The Alpha Institute, the Jamaican centre that helped grow the talents of Johnny Osbourne, Yellowman, and Leroy Smart, received two welcome upgrades to its music program on April 26 and April 27.
The institute celebrates its 141st anniversary on May 1.
On April 26, the Sandals Foundation unveiled “Alpha Ska,” an art installation by local artist Lisa Lindo. The 20-foot “mild steel” piece is based on a design by the late Michael ‘Freestylee’ Thompson.
The Sandals Foundation also sponsored a $2.6-million upgrade to a performance space at the Alpha Institute.
“Alpha Ska” overlooks the performance space, located at the end of a 100-foot Music Walkway.
The upgrade also includes multi-core audio mixing equipment for live performances.
On April 27, the Institute unveiled the Colm Delves Centre sign at their South Camp Road, Kingston location. The sign is part of a major donation from the Digicel Foundation that includes a dedicated music center named in honor of Delves, the former CEO of the Digicel Group, who died in 2020 following a battle with cancer.
Delves loved Jamaica’s culture, heritage, people, and music.
The upgraded facilities are key to the Alpha Institute’s new Associate Degree in Music Performance.
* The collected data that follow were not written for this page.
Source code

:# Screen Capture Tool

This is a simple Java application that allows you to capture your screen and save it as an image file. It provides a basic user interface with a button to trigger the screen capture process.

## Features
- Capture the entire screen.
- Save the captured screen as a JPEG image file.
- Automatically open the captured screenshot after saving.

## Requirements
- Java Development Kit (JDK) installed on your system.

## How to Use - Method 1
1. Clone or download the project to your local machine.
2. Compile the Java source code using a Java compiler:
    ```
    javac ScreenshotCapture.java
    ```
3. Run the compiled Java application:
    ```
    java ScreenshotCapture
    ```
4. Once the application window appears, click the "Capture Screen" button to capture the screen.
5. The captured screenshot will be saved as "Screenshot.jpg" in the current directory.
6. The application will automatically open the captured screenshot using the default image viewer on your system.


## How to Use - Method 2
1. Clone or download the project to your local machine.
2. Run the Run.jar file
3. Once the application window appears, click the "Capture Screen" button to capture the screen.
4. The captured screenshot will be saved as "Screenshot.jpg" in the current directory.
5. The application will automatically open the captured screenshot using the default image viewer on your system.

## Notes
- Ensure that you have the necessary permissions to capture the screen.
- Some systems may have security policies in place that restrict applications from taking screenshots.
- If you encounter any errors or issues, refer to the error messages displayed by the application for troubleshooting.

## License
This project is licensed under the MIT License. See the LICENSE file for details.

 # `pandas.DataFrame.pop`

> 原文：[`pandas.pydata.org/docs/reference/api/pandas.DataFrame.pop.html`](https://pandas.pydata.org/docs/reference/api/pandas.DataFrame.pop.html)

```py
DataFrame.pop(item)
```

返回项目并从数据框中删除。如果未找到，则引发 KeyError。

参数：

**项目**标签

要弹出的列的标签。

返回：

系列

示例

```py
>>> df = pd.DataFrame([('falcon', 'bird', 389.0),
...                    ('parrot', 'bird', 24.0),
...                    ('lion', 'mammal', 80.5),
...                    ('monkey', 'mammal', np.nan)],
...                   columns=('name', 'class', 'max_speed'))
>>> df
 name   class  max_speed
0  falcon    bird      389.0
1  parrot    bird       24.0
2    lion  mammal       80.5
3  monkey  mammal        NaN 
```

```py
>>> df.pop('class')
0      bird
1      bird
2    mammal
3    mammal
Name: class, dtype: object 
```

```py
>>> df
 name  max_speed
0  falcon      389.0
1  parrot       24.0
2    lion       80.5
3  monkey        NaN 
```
The degree program focuses on ensemble-style performance and is the first in Jamaica at a tertiary school level.
The Alpha Institute’s mission is, “the empowerment and personal transformation of young people through education and skills training.”
On May 1, 1880, five women started the Alpha Cottage orphanage on a 40-acre property along South Camp Road. Alpha Cottage was renamed twice before it became the Alpha Institute.
Sister M. de Chantal started the school’s music program in 1892.
Besides Yellowman, Johnny Osbourne, and Leroy Smart, other graduates of the music program include Leroy “Horsemouth” Wallace, Lennie Hibbert, and John “Dizzy” Moore.
Alpha School of Music Administrator Margaret Little Wilson thanked the Sandals and Digicel Foundations for helping Alpha Institute continue its mission, and for believing in music education and the power of Jamaican music.